I’m sure we’ve all heard since the time we were young that we need to learn to listen. I know my mom said this to me at least three times a day on a daily basis. I know we all hear the world going on around us, people having conversations as they pass you on the street, the newest song on the radio, the news, social media, etc. Are we really listening though? Do we understand the fundamental difference between hearing and listening? It’s the intention behind listening that sets it apart from hearing. Hearing is simply one of our six senses, whereas listening is an action. Listening is a choice.
Making the choice to tune in to what is being said can make all the difference in the outcome of an interaction. For instance, when we make a mistake and someone has to come to us about how that mistake affected them, although we may not be able to correct that mistake, by actively listening to how our actions have directly affected another will show them that we understand and care. Often that is enough to bring peace and understanding, which is most often all the situation required to reach a solution.
To be an active listener, Forbes.com recommends 10 easy steps.
- Face the speaker and maintain eye contact.
This allows the speaker to clearly see that they have your undivided attention, enabling them to freely speak their mind.
- Be attentive.
If you’re distracted, the person you’re meant to be listening to will either also become distracted or may become discouraged.
- Keep an open mind.
You wouldn’t want any preconceived notions of yours to hinder your understanding of the other person’s perspective. Don’t allow yourself to be distracted by your own thoughts, feelings, or biases.
- Try and picture what the speaker is saying.
Visualization can only aid in your understanding and can help retain the information. Train your mind to create a model or chart of the information you’re taking in. Keeping concepts organized will only strengthen your understanding.
- Don’t interrupt.
The last thing you want to do is stop someone’s train of thought and miss out on where it was going.
- Wait for a pause to ask clarifying questions.
If the other person is a strong communicator, they will provide an opportunity to ask questions because making sure that you understand is crucial to what they hope to accomplish
- Ask questions only to ensure understanding.
You don’t want to distract from the intended purpose of the person talking
- Try to feel what the speaker is feeling.
In order to experience empathy, you have to put yourself temporarily in the other person’s place.
- Give the speaker regular feedback.
The idea is to provide proof that you are listening, not speak over their dialogue. So a nod or an affirmation like “oh I see” would suffice.
- Pay attention to non-verbal cues.
You never want to miss what isn’t being said out loud. It’s possible to detect enthusiasm, boredom, or irritation solely by paying attention to body language.

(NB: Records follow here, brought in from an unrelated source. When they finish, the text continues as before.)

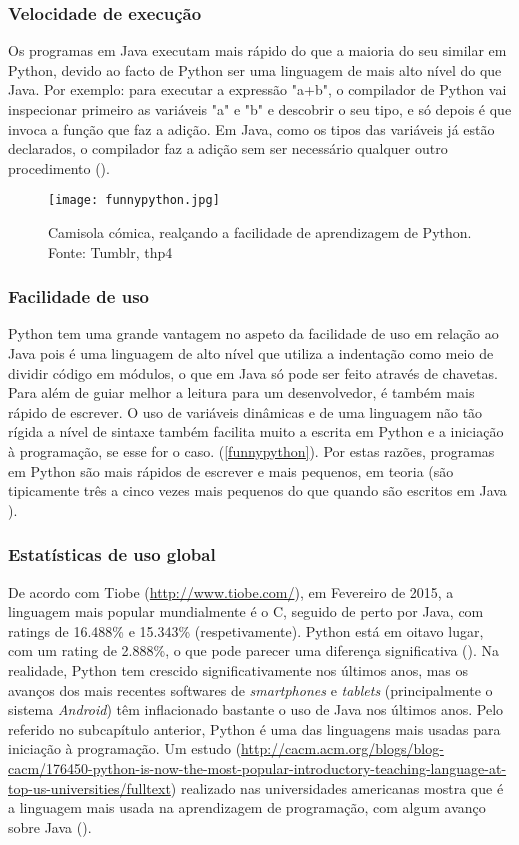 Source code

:\documentclass[11pt,openright,twoside]{report}
\begin{document}
\subsubsection{Velocidade de execução}
Os programas em Java executam mais rápido do que a maioria do seu similar em Python, devido ao facto de Python ser uma linguagem de mais alto nível do que Java. Por exemplo: para executar a expressão "a+b", o compilador de Python vai inspecionar primeiro as variáveis "a" e "b" e descobrir o seu tipo, e só depois é que invoca a função que faz a adição. Em Java, como os tipos das variáveis já estão declarados, o compilador faz a adição sem ser necessário qualquer outro procedimento (\cite{officialpython}).

\begin{figure}
 \center
 \texttt{[image: funnypython.jpg]}
 \caption{Camisola cómica, realçando a facilidade de aprendizagem de Python. Fonte: Tumblr, thp4}
 \label{funnypython}
\end{figure}
\medskip

\subsubsection{Facilidade de uso}
Python tem uma grande vantagem no aspeto da facilidade de uso em relação ao Java pois é uma linguagem de alto nível que utiliza a indentação como meio de dividir código em módulos, o que em Java só pode ser feito através de chavetas. Para além de guiar melhor a leitura para um desenvolvedor, é também mais rápido de escrever. O uso de variáveis dinâmicas e de uma linguagem não tão rígida a nível de sintaxe também facilita muito a escrita em Python e a iniciação à programação, se esse for o caso. (\autoref{funnypython}). Por estas razões, programas em Python são mais rápidos de escrever e mais pequenos, em teoria (são tipicamente três a cinco vezes mais pequenos do que quando são escritos em Java \cite{officialpython}).
\medskip

\subsubsection{Estatísticas de uso global}
De acordo com Tiobe (\url{http://www.tiobe.com/}), em Fevereiro de 2015, a linguagem mais popular mundialmente é o C, seguido de perto por Java, com ratings de 16.488\% e 15.343\% (respetivamente). Python está em oitavo lugar, com um rating de 2.888\%, o que pode parecer uma diferença significativa (\cite{Tiobe}). Na realidade, Python tem crescido significativamente nos últimos anos, mas os avanços dos mais recentes softwares de \textit{smartphones} e \textit{tablets} (principalmente o sistema \textit{Android}) têm inflacionado bastante o uso de Java nos últimos anos.
Pelo referido no subcapítulo anterior, Python é uma das linguagens mais usadas para iniciação à programação. Um estudo (\url{http://cacm.acm.org/blogs/blog-cacm/176450-python-is-now-the-most-popular-introductory-teaching-language-at-top-us-universities/fulltext}) realizado nas universidades americanas mostra que é a linguagem mais usada na aprendizagem de programação, com algum avanço sobre Java (\cite{Pythonlearning}).
\end{document}
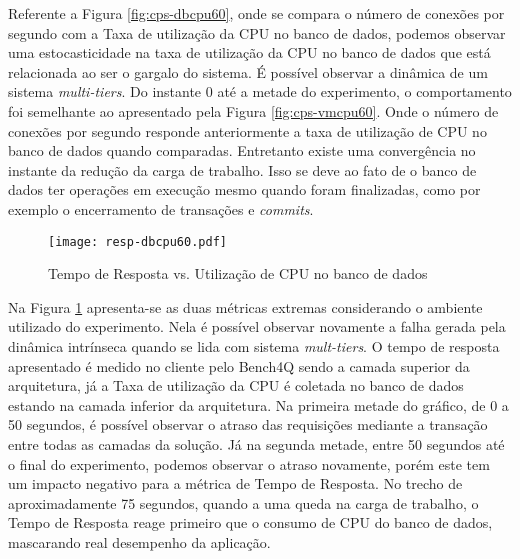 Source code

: Referente a Figura \ref{fig:cps-dbcpu60}, onde se compara o número de conexões por segundo com a Taxa de utilização da CPU no banco de dados, podemos observar uma estocasticidade na taxa de utilização da CPU no banco de dados que está relacionada ao ser o gargalo do sistema. É possível observar a dinâmica de um sistema \textit{multi-tiers}. Do instante 0 até a metade do experimento, o comportamento foi semelhante ao apresentado pela Figura \ref{fig:cps-vmcpu60}. Onde o número de conexões por segundo responde anteriormente a taxa de utilização de CPU no banco de dados quando comparadas. Entretanto existe uma convergência no instante da redução da carga de trabalho. Isso se deve ao fato de o banco de dados ter operações em execução mesmo quando foram finalizadas, como por exemplo o encerramento de transações e \textit{commits}. 

\begin{figure}[htb]
	\centering
	\texttt{[image: resp-dbcpu60.pdf]}
	\caption{Tempo de Resposta vs. Utilização de CPU no banco de dados}
	\label{fig:resp-dbcpu60}
	\fdadospesquisa
\end{figure}

Na Figura \ref{fig:resp-dbcpu60} apresenta-se as duas métricas extremas considerando o ambiente utilizado do experimento. Nela é possível observar novamente a falha gerada pela dinâmica intrínseca quando se lida com sistema \textit{mult-tiers}. O tempo de resposta apresentado é medido no cliente pelo Bench4Q sendo a camada superior da arquitetura, já a Taxa de utilização da CPU é coletada no banco de dados estando na camada inferior da arquitetura. Na primeira metade do gráfico, de 0 a 50 segundos, é possível observar o atraso das requisições mediante a transação entre todas as camadas da solução. Já na segunda metade, entre 50 segundos até o final do experimento, podemos observar o atraso novamente, porém este tem um impacto negativo para a métrica de Tempo de Resposta. No trecho de aproximadamente 75 segundos, quando a uma queda na carga de trabalho, o Tempo de Resposta reage primeiro que o consumo de CPU do banco de dados, mascarando real desempenho da aplicação.
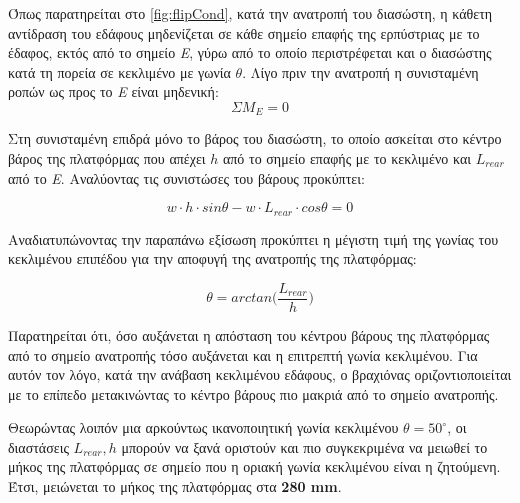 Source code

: Όπως παρατηρείται στο \ref{fig:flipCond}, κατά την ανατροπή του διασώστη, η κάθετη αντίδραση του εδάφους μηδενίζεται σε κάθε σημείο επαφής της ερπύστριας με το έδαφος, εκτός από το σημείο \textit{E}, γύρω από το οποίο περιστρέφεται και ο διασώστης κατά τη πορεία σε κεκλιμένο με γωνία $\theta$. Λίγο πριν την ανατροπή η συνισταμένη ροπών ως προς το \textit{E} είναι μηδενική:
\begin{equation}
    \Sigma M_{E} = 0
\end{equation}

Στη συνισταμένη επιδρά μόνο το βάρος του διασώστη, το οποίο ασκείται στο κέντρο βάρος της πλατφόρμας που απέχει $h$ από το σημείο επαφής με το κεκλιμένο και $L_{rear}$ από το \textit{E}. Αναλύοντας τις συνιστώσες του βάρους προκύπτει:

\begin{equation}
    w\cdot h \cdot sin\theta - w \cdot L_{rear} \cdot cos\theta = 0
\end{equation}

Αναδιατυπώνοντας την παραπάνω εξίσωση προκύπτει η μέγιστη τιμή της γωνίας του κεκλιμένου επιπέδου για την αποφυγή της ανατροπής της πλατφόρμας:

\begin{equation}
    \theta = arctan\bigg(\frac{L_{rear}}{h}\bigg)
\end{equation}

Παρατηρείται ότι, όσο αυξάνεται η απόσταση του κέντρου βάρους της πλατφόρμας από το σημείο ανατροπής τόσο αυξάνεται και η επιτρεπτή γωνία κεκλιμένου. Για αυτόν τον λόγο, κατά την ανάβαση κεκλιμένου εδάφους, ο βραχιόνας οριζοντιοποιείται με το επίπεδο μετακινώντας το κέντρο βάρους πιο μακριά από το σημείο ανατροπής. 
\par Θεωρώντας λοιπόν μια αρκούντως ικανοποιητική γωνία κεκλιμένου $\theta = 50^\circ$, οι διαστάσεις $L_{rear}, h$ μπορούν να ξανά οριστούν και πιο συγκεκριμένα να μειωθεί το μήκος της πλατφόρμας σε σημείο που η οριακή γωνία κεκλιμένου είναι η ζητούμενη. Έτσι, μειώνεται το μήκος της πλατφόρμας στα \textbf{280 mm}.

These 10 tricks to aid in active listening can teach us that words only convey only a fraction of the message. A well-rounded approach is the best strategy for honing such a skill. It helps build relationships, solve problems, ensure understanding, resolve conflicts, and improve accuracy. At work, effective listening means fewer errors and less wasted time. At home, it helps develop resourceful, self-reliant kids who can solve their own problems. Listening builds friendships and careers. A divorce attorney such as Brandy Austin Law Firm, PLLC would also tell you it saves money and marriages. The intrinsic value of listening knows no bounds.